NVIDIA KAI Scheduler Enables Gang Scheduling and Workload Prioritization in Ray with KubeRay

By Original by Ekin Karabulut, rewritten by Ai news Staff

NVIDIA KAI Scheduler Enables Gang Scheduling and Workload Prioritization in Ray with KubeRay
The NVIDIA KAI Scheduler is now natively integrated with KubeRay, extending the scheduling engine from NVIDIA Run:ai to Ray clusters. This integration introduces capabilities such as gang scheduling, workload autoscaling, workload prioritization, and hierarchical queues, designed to optimize infrastructure by coordinating job starts, efficiently sharing GPUs, and prioritizing workloads. Key features enabled by this integration include:
  • Gang scheduling: Ensures that distributed Ray workloads launch all workers and actors together, preventing partial allocations that can stall training or inference pipelines.
  • Workload and cluster autoscaling: Allows Ray clusters to scale up as resources become available and scale down as demand decreases, aligning compute resources with workload needs without manual intervention. This is particularly useful for offline batch inference workloads.

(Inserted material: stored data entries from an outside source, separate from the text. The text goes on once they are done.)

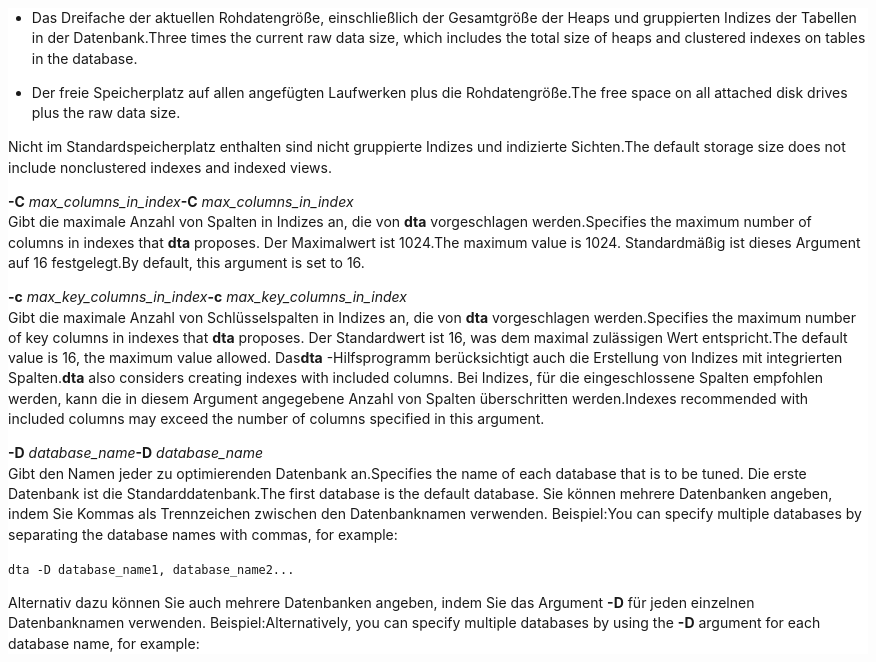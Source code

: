 -   <span data-ttu-id="3ae7d-129">Das Dreifache der aktuellen Rohdatengröße, einschließlich der Gesamtgröße der Heaps und gruppierten Indizes der Tabellen in der Datenbank.</span><span class="sxs-lookup"><span data-stu-id="3ae7d-129">Three times the current raw data size, which includes the total size of heaps and clustered indexes on tables in the database.</span></span>  
  
-   <span data-ttu-id="3ae7d-130">Der freie Speicherplatz auf allen angefügten Laufwerken plus die Rohdatengröße.</span><span class="sxs-lookup"><span data-stu-id="3ae7d-130">The free space on all attached disk drives plus the raw data size.</span></span>  
  
 <span data-ttu-id="3ae7d-131">Nicht im Standardspeicherplatz enthalten sind nicht gruppierte Indizes und indizierte Sichten.</span><span class="sxs-lookup"><span data-stu-id="3ae7d-131">The default storage size does not include nonclustered indexes and indexed views.</span></span>  
  
 <span data-ttu-id="3ae7d-132">**-C** _max_columns_in_index_</span><span class="sxs-lookup"><span data-stu-id="3ae7d-132">**-C** _max_columns_in_index_</span></span>  
 <span data-ttu-id="3ae7d-133">Gibt die maximale Anzahl von Spalten in Indizes an, die von **dta** vorgeschlagen werden.</span><span class="sxs-lookup"><span data-stu-id="3ae7d-133">Specifies the maximum number of columns in indexes that **dta** proposes.</span></span> <span data-ttu-id="3ae7d-134">Der Maximalwert ist 1024.</span><span class="sxs-lookup"><span data-stu-id="3ae7d-134">The maximum value  is 1024.</span></span> <span data-ttu-id="3ae7d-135">Standardmäßig ist dieses Argument auf 16 festgelegt.</span><span class="sxs-lookup"><span data-stu-id="3ae7d-135">By default, this argument is set to 16.</span></span>  
  
 <span data-ttu-id="3ae7d-136">**-c** _max_key_columns_in_index_</span><span class="sxs-lookup"><span data-stu-id="3ae7d-136">**-c** _max_key_columns_in_index_</span></span>  
 <span data-ttu-id="3ae7d-137">Gibt die maximale Anzahl von Schlüsselspalten in Indizes an, die von **dta** vorgeschlagen werden.</span><span class="sxs-lookup"><span data-stu-id="3ae7d-137">Specifies the maximum number of key columns in indexes that **dta** proposes.</span></span> <span data-ttu-id="3ae7d-138">Der Standardwert ist 16, was dem maximal zulässigen Wert entspricht.</span><span class="sxs-lookup"><span data-stu-id="3ae7d-138">The default value is 16, the maximum value allowed.</span></span> <span data-ttu-id="3ae7d-139">Das**dta** -Hilfsprogramm berücksichtigt auch die Erstellung von Indizes mit integrierten Spalten.</span><span class="sxs-lookup"><span data-stu-id="3ae7d-139">**dta** also considers creating indexes with included columns.</span></span> <span data-ttu-id="3ae7d-140">Bei Indizes, für die eingeschlossene Spalten empfohlen werden, kann die in diesem Argument angegebene Anzahl von Spalten überschritten werden.</span><span class="sxs-lookup"><span data-stu-id="3ae7d-140">Indexes recommended with included columns may exceed the number of columns specified in this argument.</span></span>  
  
 <span data-ttu-id="3ae7d-141">**-D** _database_name_</span><span class="sxs-lookup"><span data-stu-id="3ae7d-141">**-D** _database_name_</span></span>  
 <span data-ttu-id="3ae7d-142">Gibt den Namen jeder zu optimierenden Datenbank an.</span><span class="sxs-lookup"><span data-stu-id="3ae7d-142">Specifies the name of each database that is to be tuned.</span></span> <span data-ttu-id="3ae7d-143">Die erste Datenbank ist die Standarddatenbank.</span><span class="sxs-lookup"><span data-stu-id="3ae7d-143">The first database is the default database.</span></span> <span data-ttu-id="3ae7d-144">Sie können mehrere Datenbanken angeben, indem Sie Kommas als Trennzeichen zwischen den Datenbanknamen verwenden. Beispiel:</span><span class="sxs-lookup"><span data-stu-id="3ae7d-144">You can specify multiple databases by separating the database names with commas, for example:</span></span>  
  
```  
dta -D database_name1, database_name2...  
```  
  
 <span data-ttu-id="3ae7d-145">Alternativ dazu können Sie auch mehrere Datenbanken angeben, indem Sie das Argument **-D** für jeden einzelnen Datenbanknamen verwenden. Beispiel:</span><span class="sxs-lookup"><span data-stu-id="3ae7d-145">Alternatively, you can specify multiple databases by using the **-D** argument for each database name, for example:</span></span>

  • Workload priorities: Enables high-priority inference jobs to automatically preempt lower-priority batch training jobs when resources are limited, maintaining application responsiveness.

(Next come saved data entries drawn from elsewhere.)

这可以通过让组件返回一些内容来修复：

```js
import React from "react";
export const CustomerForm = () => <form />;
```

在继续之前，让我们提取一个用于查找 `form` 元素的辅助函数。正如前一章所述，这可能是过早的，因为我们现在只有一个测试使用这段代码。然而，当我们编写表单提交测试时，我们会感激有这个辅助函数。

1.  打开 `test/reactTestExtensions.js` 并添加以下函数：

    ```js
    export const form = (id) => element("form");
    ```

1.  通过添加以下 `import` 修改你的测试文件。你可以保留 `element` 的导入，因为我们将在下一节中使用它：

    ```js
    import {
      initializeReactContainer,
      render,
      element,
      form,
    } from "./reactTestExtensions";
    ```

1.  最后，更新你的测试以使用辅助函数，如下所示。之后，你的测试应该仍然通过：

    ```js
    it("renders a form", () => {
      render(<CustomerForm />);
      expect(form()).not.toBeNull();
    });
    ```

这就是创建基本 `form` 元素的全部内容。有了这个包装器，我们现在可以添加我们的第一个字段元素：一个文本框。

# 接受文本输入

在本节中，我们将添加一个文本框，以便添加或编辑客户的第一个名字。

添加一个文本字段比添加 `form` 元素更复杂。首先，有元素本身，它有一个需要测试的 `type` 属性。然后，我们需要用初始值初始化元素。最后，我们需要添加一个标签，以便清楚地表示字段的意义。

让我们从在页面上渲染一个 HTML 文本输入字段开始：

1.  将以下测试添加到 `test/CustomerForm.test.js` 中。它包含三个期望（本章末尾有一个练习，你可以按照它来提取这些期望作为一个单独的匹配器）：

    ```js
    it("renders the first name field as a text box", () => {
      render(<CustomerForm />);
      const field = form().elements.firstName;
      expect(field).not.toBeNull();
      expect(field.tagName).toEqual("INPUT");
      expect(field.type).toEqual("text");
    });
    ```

  • Hierarchical queuing with priorities: Facilitates the creation of queues for different project teams with clear priorities, allowing higher-priority queues to borrow idle resources from other teams when capacity is available.
The integration of KAI Scheduler with KubeRay requires:
  • A Kubernetes cluster with one NVIDIA A10G GPU.
  • NVIDIA GPU Operator installed.
  • NVIDIA KAI Scheduler deployed.
  • KubeRay Operator nightly image or Helm chart configured to use KAI Scheduler (--set batchScheduler.name=kai-scheduler).
The KAI Scheduler also supports hierarchical queuing, which allows teams and departments to be organized into multi-level structures with fine-grained control over resource distribution. Key parameters for queue configuration include:
  • Quota: The deserved share of resources to which a queue is entitled.
  • Limit: The upper bound on how many resources a queue can consume.
  • Over Quota Weight: Determines how surplus resources are distributed among queues with the same priority; higher weights receive a larger portion of the extra capacity.
The article details a practical example using Qwen2.5-7B-Instruct deployed with vLLM, Ray Serve, and RayService, demonstrating how an inference workload can preempt a lower-priority training job using the `kai.scheduler/queue` label and `priorityClassName` settings.